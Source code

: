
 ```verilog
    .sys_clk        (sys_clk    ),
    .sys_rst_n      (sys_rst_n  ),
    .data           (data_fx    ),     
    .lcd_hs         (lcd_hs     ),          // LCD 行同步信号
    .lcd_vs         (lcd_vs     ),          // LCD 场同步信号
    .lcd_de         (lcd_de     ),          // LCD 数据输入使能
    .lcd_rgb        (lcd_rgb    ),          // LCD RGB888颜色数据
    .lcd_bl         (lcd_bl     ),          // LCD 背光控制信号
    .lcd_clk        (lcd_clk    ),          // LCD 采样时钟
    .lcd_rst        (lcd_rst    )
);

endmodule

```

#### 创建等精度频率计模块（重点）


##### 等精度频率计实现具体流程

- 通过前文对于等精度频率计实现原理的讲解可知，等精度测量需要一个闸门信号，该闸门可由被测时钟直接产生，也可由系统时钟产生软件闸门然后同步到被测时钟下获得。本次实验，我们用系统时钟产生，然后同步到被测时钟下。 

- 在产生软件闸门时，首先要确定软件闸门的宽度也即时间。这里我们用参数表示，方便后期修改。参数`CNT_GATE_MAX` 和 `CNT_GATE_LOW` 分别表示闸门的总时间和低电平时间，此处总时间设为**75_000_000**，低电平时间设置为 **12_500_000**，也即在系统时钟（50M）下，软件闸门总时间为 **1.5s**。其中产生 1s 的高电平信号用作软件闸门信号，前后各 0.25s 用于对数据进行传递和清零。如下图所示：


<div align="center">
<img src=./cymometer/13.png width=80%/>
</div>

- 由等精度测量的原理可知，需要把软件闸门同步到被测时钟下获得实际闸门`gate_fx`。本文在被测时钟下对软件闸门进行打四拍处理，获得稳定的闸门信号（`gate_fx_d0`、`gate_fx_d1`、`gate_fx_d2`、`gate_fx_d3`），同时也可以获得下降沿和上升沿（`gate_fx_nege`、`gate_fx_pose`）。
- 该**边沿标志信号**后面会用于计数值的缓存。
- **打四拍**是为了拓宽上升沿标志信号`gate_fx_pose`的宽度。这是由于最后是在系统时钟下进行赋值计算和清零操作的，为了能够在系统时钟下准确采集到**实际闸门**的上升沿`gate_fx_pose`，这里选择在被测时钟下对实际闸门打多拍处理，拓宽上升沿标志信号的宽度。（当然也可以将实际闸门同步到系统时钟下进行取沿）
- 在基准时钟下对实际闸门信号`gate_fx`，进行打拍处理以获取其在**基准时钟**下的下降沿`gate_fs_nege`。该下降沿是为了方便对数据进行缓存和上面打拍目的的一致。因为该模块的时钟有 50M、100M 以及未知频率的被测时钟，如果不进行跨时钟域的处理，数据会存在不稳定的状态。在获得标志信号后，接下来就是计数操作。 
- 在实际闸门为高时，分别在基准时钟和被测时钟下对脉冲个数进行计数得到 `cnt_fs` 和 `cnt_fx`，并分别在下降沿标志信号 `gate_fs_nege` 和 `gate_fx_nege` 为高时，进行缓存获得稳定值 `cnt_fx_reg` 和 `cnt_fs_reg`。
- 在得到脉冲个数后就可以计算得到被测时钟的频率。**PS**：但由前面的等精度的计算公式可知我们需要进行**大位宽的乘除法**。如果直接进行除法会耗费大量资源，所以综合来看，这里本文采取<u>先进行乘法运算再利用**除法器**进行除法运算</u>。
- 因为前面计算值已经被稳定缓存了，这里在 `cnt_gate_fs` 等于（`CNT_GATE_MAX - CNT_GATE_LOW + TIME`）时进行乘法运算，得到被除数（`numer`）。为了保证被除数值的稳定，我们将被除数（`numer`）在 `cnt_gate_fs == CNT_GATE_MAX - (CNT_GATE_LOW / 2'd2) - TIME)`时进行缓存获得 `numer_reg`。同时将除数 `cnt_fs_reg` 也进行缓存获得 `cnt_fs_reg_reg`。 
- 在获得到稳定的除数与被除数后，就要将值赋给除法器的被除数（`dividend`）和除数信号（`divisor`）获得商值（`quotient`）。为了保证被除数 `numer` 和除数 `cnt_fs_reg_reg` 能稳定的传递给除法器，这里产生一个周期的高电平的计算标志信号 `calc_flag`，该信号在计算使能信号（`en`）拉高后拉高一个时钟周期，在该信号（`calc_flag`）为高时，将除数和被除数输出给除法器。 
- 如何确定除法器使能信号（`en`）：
=-=-=-=-=
§ EXERCISE AIM:
Only the lines from the top of the data through the line that contains "- 通过前文对于等精度频率计" should be quoted, exactly as they stand.

§ ANSWER TO THE PROBLEM:
Source code

:
 ```verilog
    .sys_clk        (sys_clk    ),
    .sys_rst_n      (sys_rst_n  ),
    .data           (data_fx    ),     
    .lcd_hs         (lcd_hs     ),          // LCD 行同步信号
    .lcd_vs         (lcd_vs     ),          // LCD 场同步信号
    .lcd_de         (lcd_de     ),          // LCD 数据输入使能
    .lcd_rgb        (lcd_rgb    ),          // LCD RGB888颜色数据
    .lcd_bl         (lcd_bl     ),          // LCD 背光控制信号
    .lcd_clk        (lcd_clk    ),          // LCD 采样时钟
    .lcd_rst        (lcd_rst    )
);

endmodule

```

#### 创建等精度频率计模块（重点）


##### 等精度频率计实现具体流程

- 通过前文对于等精度频率计实现原理的讲解可知，等精度测量需要一个闸门信号，该闸门可由被测时钟直接产生，也可由系统时钟产生软件闸门然后同步到被测时钟下获得。本次实验，我们用系统时钟产生，然后同步到被测时钟下。 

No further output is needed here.